BEGIN

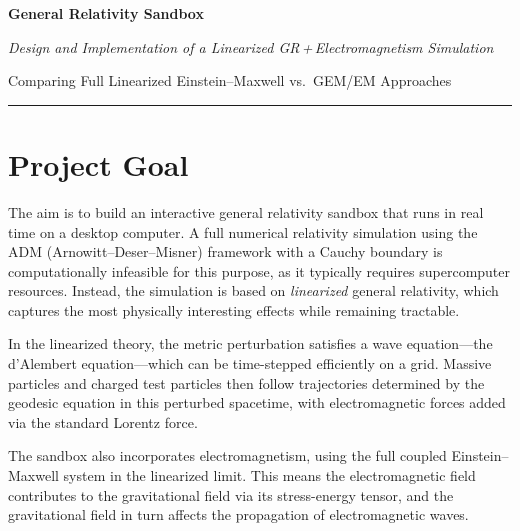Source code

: \documentclass[11pt,a4paper]{article}
\begin{document}

\begin{titlepage}
  \centering
  \vspace*{3cm}
  {\Huge\bfseries\color{deepblue} General Relativity Sandbox\par}
  \vspace{0.8cm}
  {\large\itshape Design and Implementation of a Linearized GR\,+\,Electromagnetism Simulation\par}
  \vspace{0.4cm}
  {\normalsize\color{gray} Comparing Full Linearized Einstein--Maxwell vs.\ GEM/EM Approaches\par}
  \vspace{2cm}
  \hrule
\end{titlepage}

\tableofcontents
\newpage

\section{Project Goal}

The aim is to build an interactive general relativity sandbox that runs in real time on a desktop computer.  A full numerical relativity simulation using the ADM (Arnowitt--Deser--Misner) framework with a Cauchy boundary is computationally infeasible for this purpose, as it typically requires supercomputer resources.  Instead, the simulation is based on \emph{linearized} general relativity, which captures the most physically interesting effects while remaining tractable.

In the linearized theory, the metric perturbation satisfies a wave equation---the d'Alembert equation---which can be time-stepped efficiently on a grid.  Massive particles and charged test particles then follow trajectories determined by the geodesic equation in this perturbed spacetime, with electromagnetic forces added via the standard Lorentz force.

The sandbox also incorporates electromagnetism, using the full coupled Einstein--Maxwell system in the linearized limit.  This means the electromagnetic field contributes to the gravitational field via its stress-energy tensor, and the gravitational field in turn affects the propagation of electromagnetic waves.

\end{document}
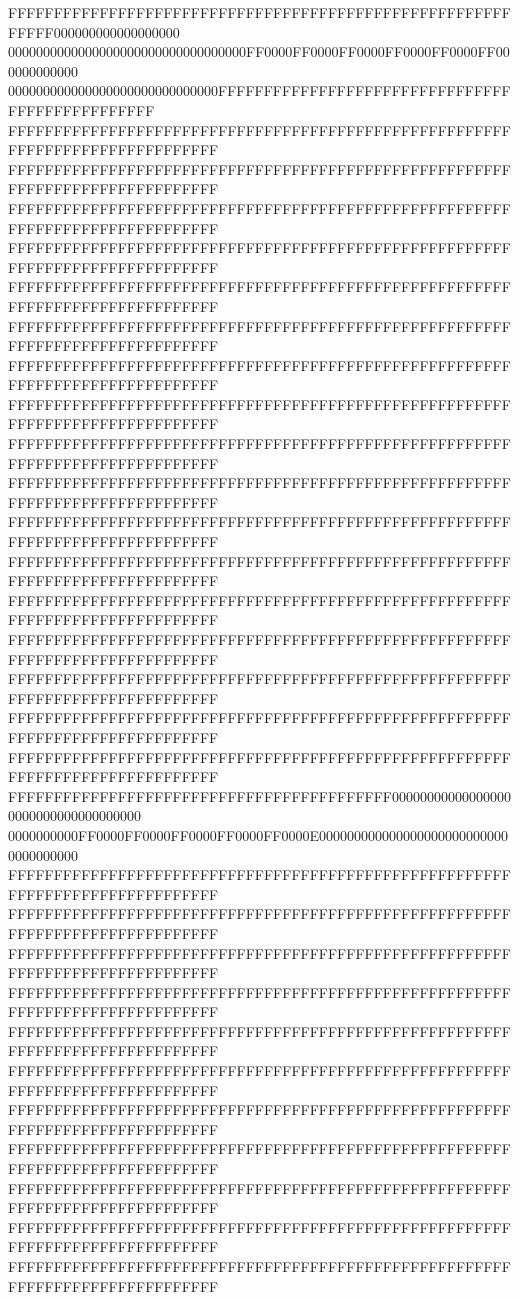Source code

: FFFFFFFFFFFFFFFFFFFFFFFFFFFFFFFFFFFFFFFFFFFFFFFFFFFFFFFFFFFF000000000000000000
0000000000000000000000000000000000FF0000FF0000FF0000FF0000FF0000FF000000000000
000000000000000000000000000000FFFFFFFFFFFFFFFFFFFFFFFFFFFFFFFFFFFFFFFFFFFFFFFF
FFFFFFFFFFFFFFFFFFFFFFFFFFFFFFFFFFFFFFFFFFFFFFFFFFFFFFFFFFFFFFFFFFFFFFFFFFFFFF
FFFFFFFFFFFFFFFFFFFFFFFFFFFFFFFFFFFFFFFFFFFFFFFFFFFFFFFFFFFFFFFFFFFFFFFFFFFFFF
FFFFFFFFFFFFFFFFFFFFFFFFFFFFFFFFFFFFFFFFFFFFFFFFFFFFFFFFFFFFFFFFFFFFFFFFFFFFFF
FFFFFFFFFFFFFFFFFFFFFFFFFFFFFFFFFFFFFFFFFFFFFFFFFFFFFFFFFFFFFFFFFFFFFFFFFFFFFF
FFFFFFFFFFFFFFFFFFFFFFFFFFFFFFFFFFFFFFFFFFFFFFFFFFFFFFFFFFFFFFFFFFFFFFFFFFFFFF
FFFFFFFFFFFFFFFFFFFFFFFFFFFFFFFFFFFFFFFFFFFFFFFFFFFFFFFFFFFFFFFFFFFFFFFFFFFFFF
FFFFFFFFFFFFFFFFFFFFFFFFFFFFFFFFFFFFFFFFFFFFFFFFFFFFFFFFFFFFFFFFFFFFFFFFFFFFFF
FFFFFFFFFFFFFFFFFFFFFFFFFFFFFFFFFFFFFFFFFFFFFFFFFFFFFFFFFFFFFFFFFFFFFFFFFFFFFF
FFFFFFFFFFFFFFFFFFFFFFFFFFFFFFFFFFFFFFFFFFFFFFFFFFFFFFFFFFFFFFFFFFFFFFFFFFFFFF
FFFFFFFFFFFFFFFFFFFFFFFFFFFFFFFFFFFFFFFFFFFFFFFFFFFFFFFFFFFFFFFFFFFFFFFFFFFFFF
FFFFFFFFFFFFFFFFFFFFFFFFFFFFFFFFFFFFFFFFFFFFFFFFFFFFFFFFFFFFFFFFFFFFFFFFFFFFFF
FFFFFFFFFFFFFFFFFFFFFFFFFFFFFFFFFFFFFFFFFFFFFFFFFFFFFFFFFFFFFFFFFFFFFFFFFFFFFF
FFFFFFFFFFFFFFFFFFFFFFFFFFFFFFFFFFFFFFFFFFFFFFFFFFFFFFFFFFFFFFFFFFFFFFFFFFFFFF
FFFFFFFFFFFFFFFFFFFFFFFFFFFFFFFFFFFFFFFFFFFFFFFFFFFFFFFFFFFFFFFFFFFFFFFFFFFFFF
FFFFFFFFFFFFFFFFFFFFFFFFFFFFFFFFFFFFFFFFFFFFFFFFFFFFFFFFFFFFFFFFFFFFFFFFFFFFFF
FFFFFFFFFFFFFFFFFFFFFFFFFFFFFFFFFFFFFFFFFFFFFFFFFFFFFFFFFFFFFFFFFFFFFFFFFFFFFF
FFFFFFFFFFFFFFFFFFFFFFFFFFFFFFFFFFFFFFFFFFFFFFFFFFFFFFFFFFFFFFFFFFFFFFFFFFFFFF
FFFFFFFFFFFFFFFFFFFFFFFFFFFFFFFFFFFFFFFFFF000000000000000000000000000000000000
0000000000FF0000FF0000FF0000FF0000FF0000E0000000000000000000000000000000000000
FFFFFFFFFFFFFFFFFFFFFFFFFFFFFFFFFFFFFFFFFFFFFFFFFFFFFFFFFFFFFFFFFFFFFFFFFFFFFF
FFFFFFFFFFFFFFFFFFFFFFFFFFFFFFFFFFFFFFFFFFFFFFFFFFFFFFFFFFFFFFFFFFFFFFFFFFFFFF
FFFFFFFFFFFFFFFFFFFFFFFFFFFFFFFFFFFFFFFFFFFFFFFFFFFFFFFFFFFFFFFFFFFFFFFFFFFFFF
FFFFFFFFFFFFFFFFFFFFFFFFFFFFFFFFFFFFFFFFFFFFFFFFFFFFFFFFFFFFFFFFFFFFFFFFFFFFFF
FFFFFFFFFFFFFFFFFFFFFFFFFFFFFFFFFFFFFFFFFFFFFFFFFFFFFFFFFFFFFFFFFFFFFFFFFFFFFF
FFFFFFFFFFFFFFFFFFFFFFFFFFFFFFFFFFFFFFFFFFFFFFFFFFFFFFFFFFFFFFFFFFFFFFFFFFFFFF
FFFFFFFFFFFFFFFFFFFFFFFFFFFFFFFFFFFFFFFFFFFFFFFFFFFFFFFFFFFFFFFFFFFFFFFFFFFFFF
FFFFFFFFFFFFFFFFFFFFFFFFFFFFFFFFFFFFFFFFFFFFFFFFFFFFFFFFFFFFFFFFFFFFFFFFFFFFFF
FFFFFFFFFFFFFFFFFFFFFFFFFFFFFFFFFFFFFFFFFFFFFFFFFFFFFFFFFFFFFFFFFFFFFFFFFFFFFF
FFFFFFFFFFFFFFFFFFFFFFFFFFFFFFFFFFFFFFFFFFFFFFFFFFFFFFFFFFFFFFFFFFFFFFFFFFFFFF
FFFFFFFFFFFFFFFFFFFFFFFFFFFFFFFFFFFFFFFFFFFFFFFFFFFFFFFFFFFFFFFFFFFFFFFFFFFFFF
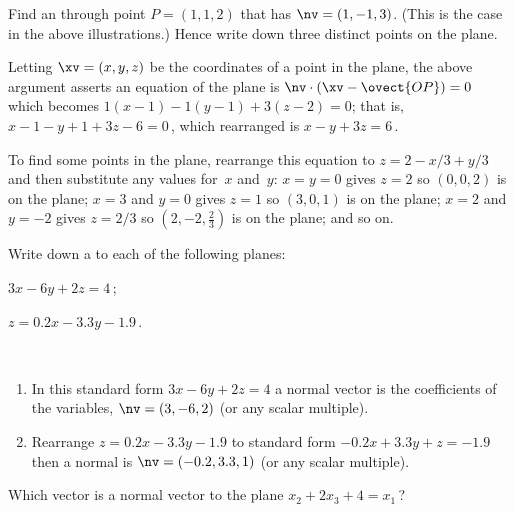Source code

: \begin{example} 
Find an  through point \(P=(1,1,2)\) that has  \(\nv=(1,-1,3)\).
(This is the case in the above illustrations.)
Hence write down three distinct points on the plane.
\begin{solution} 
Letting \(\xv=(x,y,z)\) be the coordinates of a point in the plane, the above argument asserts an equation of the plane is \(\nv\cdot(\xv-\ovect{OP})=0\) which becomes
\(1(x-1)-1(y-1)+3(z-2)=0\); that is, \(x-1-y+1+3z-6=0\)\,, which rearranged is \(x-y+3z=6\)\,. 

To find some points in the plane, rearrange this equation to \(z=2-x/3+y/3\) and then substitute any values for~\(x\) and~\(y\):  
\(x=y=0\) gives \(z=2\) so \((0,0,2)\) is on the plane; 
\(x=3\) and \(y=0\) gives \(z=1\) so \((3,0,1)\) is on the plane;
\(x=2\) and \(y=-2\) gives \(z=2/3\) so \((2,-2,\frac23)\) is on the plane; and so on.
\end{solution}
\end{example}





\begin{reduce}
\begin{example} 
Write down a  to each of the following planes:
\begin{Parts}
\item \(3x-6y+2z=4\)\,;
\item \(z=0.2x-3.3y-1.9\)\,.
\end{Parts}
\begin{solution} \ 
\begin{enumerate}
\item In this standard form \(3x-6y+2z=4\) a normal vector is the coefficients of the variables, \(\nv=(3,-6,2)\) (or any scalar multiple).
\item Rearrange \(z=0.2x-3.3y-1.9\) to standard form \(-0.2x+3.3y+z=-1.9\) then a normal is \(\nv=(-0.2,3.3,1)\) (or any scalar multiple).
\end{enumerate} 
\end{solution}
\end{example}
\end{reduce}




\begin{activity}
Which vector is a normal vector to the plane \(x_2+2x_3+4=x_1\)\,?
\actposs[4]{\((-1,1,2)\)}{\((1,2,1)\)}{\((1,2,4)\)}{none of these}
\end{activity}




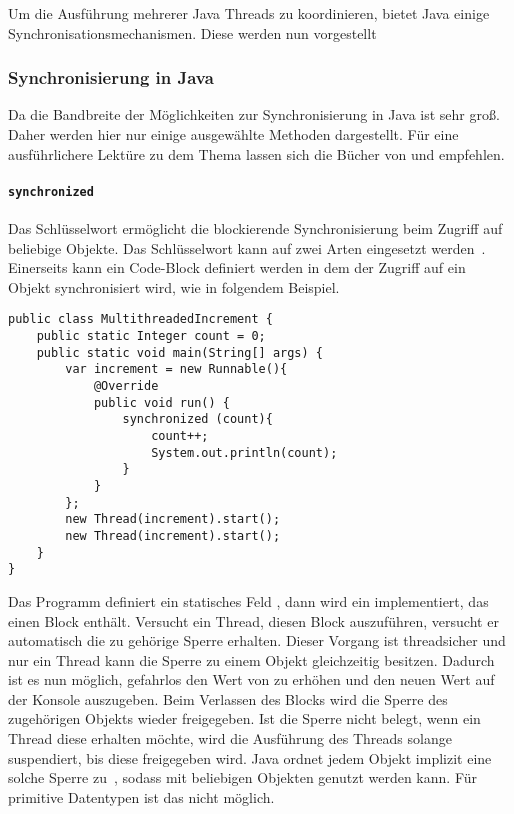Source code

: Um die Ausführung mehrerer Java Threads zu koordinieren, bietet Java einige Synchronisationsmechanismen. Diese werden nun vorgestellt

\subsubsection{Synchronisierung in Java}
Da die Bandbreite der Möglichkeiten zur Synchronisierung in Java ist sehr groß. Daher werden hier nur einige ausgewählte Methoden dargestellt. Für eine ausführlichere Lektüre zu dem Thema lassen sich die Bücher von \textcite{Friesen2015} und \textcite{Hettel2016} empfehlen.

\paragraph{\texttt{synchronized}} Das Schlüsselwort  ermöglicht die blockierende Synchronisierung beim Zugriff auf beliebige Objekte. Das Schlüsselwort kann auf zwei Arten eingesetzt werden~\Cite[S.~339~ff.]{Rauber2006}. Einerseits kann ein Code-Block definiert werden in dem der Zugriff auf ein Objekt synchronisiert wird, wie in folgendem Beispiel.
\begin{lstlisting}
public class MultithreadedIncrement {
	public static Integer count = 0;
	public static void main(String[] args) {
		var increment = new Runnable(){
			@Override
			public void run() {
				synchronized (count){
					count++;
					System.out.println(count);
				}
			}
		};
		new Thread(increment).start();
		new Thread(increment).start();
	}
}	
\end{lstlisting}
Das Programm definiert ein statisches Feld , dann wird ein  implementiert, das einen  Block enthält. Versucht ein Thread, diesen Block auszuführen, versucht er automatisch die zu  gehörige Sperre erhalten. Dieser Vorgang ist threadsicher und nur ein Thread kann die Sperre zu einem Objekt gleichzeitig besitzen. Dadurch ist es nun möglich, gefahrlos den Wert von  zu erhöhen und den neuen Wert auf der Konsole auszugeben. Beim Verlassen des  Blocks wird die Sperre des zugehörigen Objekts wieder freigegeben. Ist die Sperre nicht belegt, wenn ein Thread diese erhalten möchte, wird die Ausführung des Threads solange suspendiert, bis diese freigegeben wird. Java ordnet jedem Objekt implizit eine solche Sperre zu~\cite{Friesen2015}, sodass  mit beliebigen Objekten genutzt werden kann. Für primitive Datentypen ist das nicht möglich.

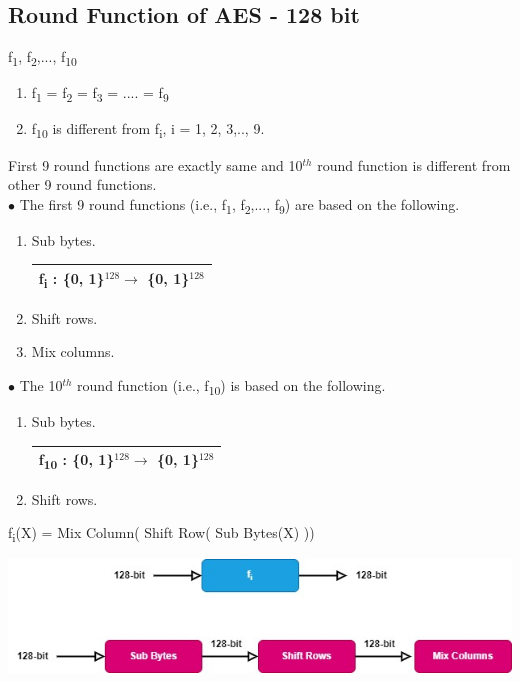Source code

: \documentclass[11pt]{article}
\begin{document}
	\subsection{Round Function of AES - 128 bit}
	f\textsubscript{1}, f\textsubscript{2},..., f\textsubscript{10}
	\begin{enumerate}[label=(\Alph*)]
		\item f\textsubscript{1} = f\textsubscript{2} = f\textsubscript{3} = .... = f\textsubscript{9}
		\item f\textsubscript{10} is different from f\textsubscript{i}, i = 1, 2, 3,.., 9.
	\end{enumerate}
	First 9 round functions are exactly same and 10$^{th}$ round function is different from other 9 round functions.\vspace{0.3cm}\\
	$\bullet$ The first 9 round functions (i.e., f\textsubscript{1}, f\textsubscript{2},..., f\textsubscript{9}) are based on the following.
	\begin{enumerate}[label=\roman*.]
		\item Sub bytes.\hfill \begin{tabular}{| c |}\hline f\textsubscript{i} : \{0, 1\}$^{128} \rightarrow$ \{0, 1\}$^{128}$ \\\hline\end{tabular}
		\item Shift rows.
		\item Mix columns.
	\end{enumerate}
	$\bullet$ The 10$^{th}$ round function (i.e., f\textsubscript{10}) is based on the following.
	\begin{enumerate}[label=\roman*.]
		\item Sub bytes.\hfill \begin{tabular}{| c |}\hline f\textsubscript{10} : \{0, 1\}$^{128} \rightarrow$ \{0, 1\}$^{128}$ \\\hline\end{tabular}
		\item Shift rows.
	\end{enumerate}
	f\textsubscript{i}(X) = Mix Column( Shift Row( Sub Bytes(X) ))
	\begin{center}
		\includegraphics[width = 17cm]{Round Function of AES.jpg}
	\end{center}
\end{document}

END

__WORK ITEM__
Lines containing the word "tabular" are to be located in the entries and copied.

__ANSWER BOX__
		\item Sub bytes.\hfill \begin{tabular}{| c |}\hline f\textsubscript{i} : \{0, 1\}$^{128} \rightarrow$ \{0, 1\}$^{128}$ \\\hline\end{tabular}
		\item Sub bytes.\hfill \begin{tabular}{| c |}\hline f\textsubscript{10} : \{0, 1\}$^{128} \rightarrow$ \{0, 1\}$^{128}$ \\\hline\end{tabular}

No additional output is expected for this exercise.